## What this task involves
Write out the entries below exactly as they stand. Skip every image.
-.-.-
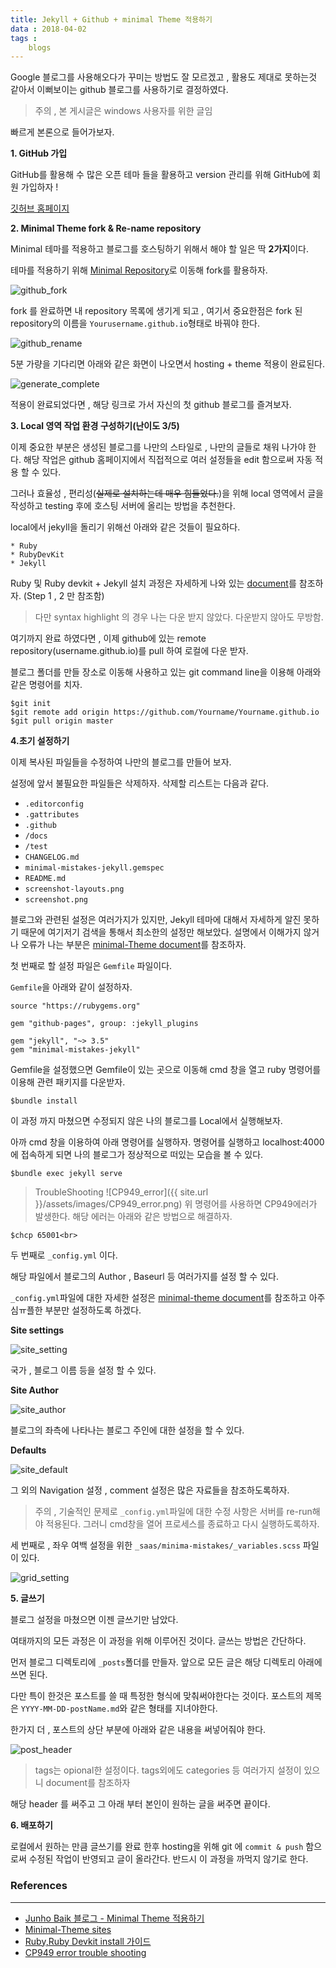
 ```yaml
---
title: Jekyll + Github + minimal Theme 적용하기
data : 2018-04-02
tags : 
    blogs
---
```



Google 블로그를 사용해오다가 꾸미는 방법도 잘 모르겠고 , 활용도 제대로 못하는것 같아서 이뻐보이는 github 블로그를 사용하기로 결정하였다.<br>


> 주의 , 본 게시글은 windows 사용자를 위한 글임<br>


빠르게 본론으로 들어가보자.<br>

**1. GitHub 가입**

GitHub를 활용해 수 많은 오픈 테마 들을 활용하고 version 관리를 위해 GitHub에 회원 가입하자 !<br>

[깃허브 홈페이지](https://github.com)

**2. Minimal Theme fork & Re-name repository**

Minimal 테마를 적용하고 블로그를 호스팅하기 위해서 해야 할 일은 딱 **2가지**이다.

테마를 적용하기 위해 [Minimal Repository](https://github.com/mmistakes/minimal-mistakes)로 이동해 fork를 활용하자.

![github_fork](https://Minwoo-kang.github.io/assets/images/fork.png)

fork 를 완료하면 내 repository 목록에 생기게 되고 , 여기서 중요한점은 fork 된 repository의 이름을 `Yourusername.github.io`형태로 바꿔야 한다. 

![github_rename](https://Minwoo-kang.github.io/assets/images/rename.png)


5분 가량을 기다리면 아래와 같은 화면이 나오면서 hosting + theme 적용이 완료된다.

![generate_complete](https://Minwoo-kang.github.io/assets/images/generate_complete.png)


적용이 완료되었다면 , 해당 링크로 가서 자신의 첫 github 블로그를 즐겨보자.

**3. Local 영역 작업 환경 구성하기(난이도 3/5)**

이제 중요한 부분은 생성된 블로그를 나만의 스타일로 , 나만의 글들로 채워 나가야 한다. 해당 작업은 github 홈페이지에서 직접적으로 여러 설정들을 edit 함으로써 자동 적용 할 수 있다.

그러나 효율성 , 편리성(~~실제로 설치하는데 매우 힘들었다.~~)을 위해 local 영역에서 글을 작성하고 testing 후에 호스팅 서버에 올리는 방법을 추천한다.

local에서 jekyll을 돌리기 위해선 아래와 같은 것들이 필요하다.

`* Ruby`<br>
`* RubyDevKit`<br>
`* Jekyll`<br>

Ruby 및 Ruby devkit + Jekyll 설치 과정은 자세하게 나와 있는 [document](http://jekyll-windows.juthilo.com/1-ruby-and-devkit/)를 참조하자. (Step 1 , 2 만 참조함)

> 다만 syntax highlight 의 경우 나는 다운 받지 않았다. 다운받지 않아도 무방함.

여기까지 완료 하였다면 , 이제 github에 있는 remote repository(username.github.io)를 pull 하여 로컬에 다운 받자. 

 블로그 폴더를 만들 장소로 이동해 사용하고 있는 git command line을 이용해 아래와 같은 명령어를 치자.
    
    $git init      
    $git remote add origin https://github.com/Yourname/Yourname.github.io
    $git pull origin master

**4.초기 설정하기**

이제 복사된 파일들을 수정하여 나만의 블로그를 만들어 보자.

설정에 앞서 불필요한 파일들은 삭제하자. 삭제할 리스트는 다음과 같다.

* `.editorconfig`
* `.gattributes`
* `.github`
* `/docs`
* `/test`
* `CHANGELOG.md`
* `minimal-mistakes-jekyll.gemspec`
* `README.md`
* `screenshot-layouts.png`
* `screenshot.png`

블로그와 관련된 설정은 여러가지가 있지만, Jekyll 테마에 대해서 자세하게 알진 못하기 때문에 여기저기 검색을 통해서 최소한의 설정만 해보았다. 설명에서 이해가지 않거나 오류가 나는 부분은 [minimal-Theme document](https://mmistakes.github.io/minimal-mistakes/docs/quick-start-guide/)를 참조하자.

첫 번째로 할 설정 파일은 `Gemfile` 파일이다.

`Gemfile`을 아래와 같이 설정하자.

```
source "https://rubygems.org"

gem "github-pages", group: :jekyll_plugins

gem "jekyll", "~> 3.5"
gem "minimal-mistakes-jekyll"
```

Gemfile을 설정했으면 Gemfile이 있는 곳으로 이동해 cmd 창을 열고 ruby 명령어를 이용해 관련 패키지를 다운받자.

    $bundle install

이 과정 까지 마쳤으면 수정되지 않은 나의 블로그를 Local에서 실행해보자.

아까 cmd 창을 이용하여 아래 명령어를 실행하자. 명령어를 실행하고 localhost:4000에 접속하게 되면 나의 블로그가 정상적으로 떠있는 모습을 볼 수 있다.

    $bundle exec jekyll serve
    
>TroubleShooting 
>![CP949_error]({{ site.url }}/assets/images/CP949_error.png)
>위 명령어를 사용하면 CP949에러가 발생한다. 해당 에러는 아래와 같은 방법으로 해결하자.<br>

    $chcp 65001<br>

두 번째로 `_config.yml` 이다.

해당 파일에서 블로그의 Author , Baseurl 등 여러가지를 설정 할 수 있다. 

`_config.yml`파일에 대한 자세한 설정은 [minimal-theme document](https://mmistakes.github.io/minimal-mistakes/docs/configuration/)를 참조하고 아주 심ㅠ플한 부분만 설정하도록 하겠다.<br>


**Site settings**


![site_setting](https://Minwoo-kang.github.io/assets/images/site_setting.png)

국가 , 블로그 이름 등을 설정 할 수 있다.


**Site Author**


![site_author](https://Minwoo-kang.github.io/assets/images/site_author.png)

블로그의 좌측에 나타나는 블로그 주인에 대한 설정을 할 수 있다.


**Defaults**


![site_default](https://Minwoo-kang.github.io/assets/images/site_default.png)


그 외의 Navigation 설정 , comment 설정은 많은 자료들을 참조하도록하자. 


> 주의 , 기술적인 문제로 `_config.yml`파일에 대한 수정 사항은 서버를 re-run해야 적용된다. 그러니 cmd창을 열어 프로세스를 종료하고 다시 실행하도록하자.


세 번째로 , 좌우 여백 설정을 위한 `_saas/minima-mistakes/_variables.scss` 파일이 있다.


![grid_setting](https://Minwoo-kang.github.io/assets/images/grid_setting.png)




**5. 글쓰기**

블로그 설정을 마쳤으면 이젠 글쓰기만 남았다.

여태까지의 모든 과정은 이 과정을 위해 이루어진 것이다. 글쓰는 방법은 간단하다.

먼저 블로그 디렉토리에 `_posts`폴더를 만들자. 앞으로 모든 글은 해당 디렉토리 아래에 쓰면 된다.

다만 특이 한것은 포스트를 쓸 때 특정한 형식에 맞춰써야한다는 것이다. 포스트의 제목은 `YYYY-MM-DD-postName.md`와 같은 형태를 지녀야한다.

한가지 더 , 포스트의 상단 부분에 아래와 같은 내용을 써넣어줘야 한다.

![post_header](https://Minwoo-kang.github.io/assets/images/post_header.png)

>tags는 opional한 설정이다. tags외에도 categories 등 여러가지 설정이 있으니 document를 참조하자

해당 header 를 써주고 그 아래 부터 본인이 원하는 글을 써주면 끝이다.


**6. 배포하기**

로컬에서 원하는 만큼 글쓰기를 완료 한후 hosting을 위해 git 에 `commit & push` 함으로써 수정된 작업이 반영되고 글이 올라간다. 반드시 이 과정을 까먹지 않기로 한다.



### References
- - -

* [Junho Baik 블로그 - Minimal Theme 적용하기](https://junhobaik.github.io/jekyll-apply-theme/)
* [Minimal-Theme sites](https://mmistakes.github.io/minimal-mistakes/docs/quick-start-guide/)
* [Ruby,Ruby Devkit install 가이드](http://jekyll-windows.juthilo.com/1-ruby-and-devkit/)
* [CP949 error trouble shooting](https://jprogram.github.io/articles/2017-12/Windows)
-.-.-
## Written answer
 ```yaml
---
title: Jekyll + Github + minimal Theme 적용하기
data : 2018-04-02
tags : 
    blogs
---
```



Google 블로그를 사용해오다가 꾸미는 방법도 잘 모르겠고 , 활용도 제대로 못하는것 같아서 이뻐보이는 github 블로그를 사용하기로 결정하였다.<br>


> 주의 , 본 게시글은 windows 사용자를 위한 글임<br>


빠르게 본론으로 들어가보자.<br>

**1. GitHub 가입**

GitHub를 활용해 수 많은 오픈 테마 들을 활용하고 version 관리를 위해 GitHub에 회원 가입하자 !<br>

[깃허브 홈페이지](https://github.com)

**2. Minimal Theme fork & Re-name repository**

Minimal 테마를 적용하고 블로그를 호스팅하기 위해서 해야 할 일은 딱 **2가지**이다.

테마를 적용하기 위해 [Minimal Repository](https://github.com/mmistakes/minimal-mistakes)로 이동해 fork를 활용하자.

![github_fork](https://Minwoo-kang.github.io/assets/images/fork.png)

fork 를 완료하면 내 repository 목록에 생기게 되고 , 여기서 중요한점은 fork 된 repository의 이름을 `Yourusername.github.io`형태로 바꿔야 한다. 

![github_rename](https://Minwoo-kang.github.io/assets/images/rename.png)


5분 가량을 기다리면 아래와 같은 화면이 나오면서 hosting + theme 적용이 완료된다.

![generate_complete](https://Minwoo-kang.github.io/assets/images/generate_complete.png)


적용이 완료되었다면 , 해당 링크로 가서 자신의 첫 github 블로그를 즐겨보자.

**3. Local 영역 작업 환경 구성하기(난이도 3/5)**

이제 중요한 부분은 생성된 블로그를 나만의 스타일로 , 나만의 글들로 채워 나가야 한다. 해당 작업은 github 홈페이지에서 직접적으로 여러 설정들을 edit 함으로써 자동 적용 할 수 있다.

그러나 효율성 , 편리성(~~실제로 설치하는데 매우 힘들었다.~~)을 위해 local 영역에서 글을 작성하고 testing 후에 호스팅 서버에 올리는 방법을 추천한다.

local에서 jekyll을 돌리기 위해선 아래와 같은 것들이 필요하다.

`* Ruby`<br>
`* RubyDevKit`<br>
`* Jekyll`<br>

Ruby 및 Ruby devkit + Jekyll 설치 과정은 자세하게 나와 있는 [document](http://jekyll-windows.juthilo.com/1-ruby-and-devkit/)를 참조하자. (Step 1 , 2 만 참조함)

> 다만 syntax highlight 의 경우 나는 다운 받지 않았다. 다운받지 않아도 무방함.

여기까지 완료 하였다면 , 이제 github에 있는 remote repository(username.github.io)를 pull 하여 로컬에 다운 받자. 

 블로그 폴더를 만들 장소로 이동해 사용하고 있는 git command line을 이용해 아래와 같은 명령어를 치자.
    
    $git init      
    $git remote add origin https://github.com/Yourname/Yourname.github.io
    $git pull origin master

**4.초기 설정하기**

이제 복사된 파일들을 수정하여 나만의 블로그를 만들어 보자.

설정에 앞서 불필요한 파일들은 삭제하자. 삭제할 리스트는 다음과 같다.

* `.editorconfig`
* `.gattributes`
* `.github`
* `/docs`
* `/test`
* `CHANGELOG.md`
* `minimal-mistakes-jekyll.gemspec`
* `README.md`
* `screenshot-layouts.png`
* `screenshot.png`

블로그와 관련된 설정은 여러가지가 있지만, Jekyll 테마에 대해서 자세하게 알진 못하기 때문에 여기저기 검색을 통해서 최소한의 설정만 해보았다. 설명에서 이해가지 않거나 오류가 나는 부분은 [minimal-Theme document](https://mmistakes.github.io/minimal-mistakes/docs/quick-start-guide/)를 참조하자.

첫 번째로 할 설정 파일은 `Gemfile` 파일이다.

`Gemfile`을 아래와 같이 설정하자.

```
source "https://rubygems.org"

gem "github-pages", group: :jekyll_plugins

gem "jekyll", "~> 3.5"
gem "minimal-mistakes-jekyll"
```

Gemfile을 설정했으면 Gemfile이 있는 곳으로 이동해 cmd 창을 열고 ruby 명령어를 이용해 관련 패키지를 다운받자.

    $bundle install

이 과정 까지 마쳤으면 수정되지 않은 나의 블로그를 Local에서 실행해보자.

아까 cmd 창을 이용하여 아래 명령어를 실행하자. 명령어를 실행하고 localhost:4000에 접속하게 되면 나의 블로그가 정상적으로 떠있는 모습을 볼 수 있다.

    $bundle exec jekyll serve
    
>TroubleShooting 
>![CP949_error]({{ site.url }}/assets/images/CP949_error.png)
>위 명령어를 사용하면 CP949에러가 발생한다. 해당 에러는 아래와 같은 방법으로 해결하자.<br>

    $chcp 65001<br>

두 번째로 `_config.yml` 이다.

해당 파일에서 블로그의 Author , Baseurl 등 여러가지를 설정 할 수 있다. 

`_config.yml`파일에 대한 자세한 설정은 [minimal-theme document](https://mmistakes.github.io/minimal-mistakes/docs/configuration/)를 참조하고 아주 심ㅠ플한 부분만 설정하도록 하겠다.<br>


**Site settings**


![site_setting](https://Minwoo-kang.github.io/assets/images/site_setting.png)

국가 , 블로그 이름 등을 설정 할 수 있다.


**Site Author**


![site_author](https://Minwoo-kang.github.io/assets/images/site_author.png)

블로그의 좌측에 나타나는 블로그 주인에 대한 설정을 할 수 있다.


**Defaults**


![site_default](https://Minwoo-kang.github.io/assets/images/site_default.png)


그 외의 Navigation 설정 , comment 설정은 많은 자료들을 참조하도록하자. 


> 주의 , 기술적인 문제로 `_config.yml`파일에 대한 수정 사항은 서버를 re-run해야 적용된다. 그러니 cmd창을 열어 프로세스를 종료하고 다시 실행하도록하자.


세 번째로 , 좌우 여백 설정을 위한 `_saas/minima-mistakes/_variables.scss` 파일이 있다.


![grid_setting](https://Minwoo-kang.github.io/assets/images/grid_setting.png)




**5. 글쓰기**

블로그 설정을 마쳤으면 이젠 글쓰기만 남았다.

여태까지의 모든 과정은 이 과정을 위해 이루어진 것이다. 글쓰는 방법은 간단하다.

먼저 블로그 디렉토리에 `_posts`폴더를 만들자. 앞으로 모든 글은 해당 디렉토리 아래에 쓰면 된다.

다만 특이 한것은 포스트를 쓸 때 특정한 형식에 맞춰써야한다는 것이다. 포스트의 제목은 `YYYY-MM-DD-postName.md`와 같은 형태를 지녀야한다.

한가지 더 , 포스트의 상단 부분에 아래와 같은 내용을 써넣어줘야 한다.

![post_header](https://Minwoo-kang.github.io/assets/images/post_header.png)

>tags는 opional한 설정이다. tags외에도 categories 등 여러가지 설정이 있으니 document를 참조하자

해당 header 를 써주고 그 아래 부터 본인이 원하는 글을 써주면 끝이다.


**6. 배포하기**

로컬에서 원하는 만큼 글쓰기를 완료 한후 hosting을 위해 git 에 `commit & push` 함으로써 수정된 작업이 반영되고 글이 올라간다. 반드시 이 과정을 까먹지 않기로 한다.



### References
- - -

* [Junho Baik 블로그 - Minimal Theme 적용하기](https://junhobaik.github.io/jekyll-apply-theme/)
* [Minimal-Theme sites](https://mmistakes.github.io/minimal-mistakes/docs/quick-start-guide/)
* [Ruby,Ruby Devkit install 가이드](http://jekyll-windows.juthilo.com/1-ruby-and-devkit/)
* [CP949 error trouble shooting](https://jprogram.github.io/articles/2017-12/Windows)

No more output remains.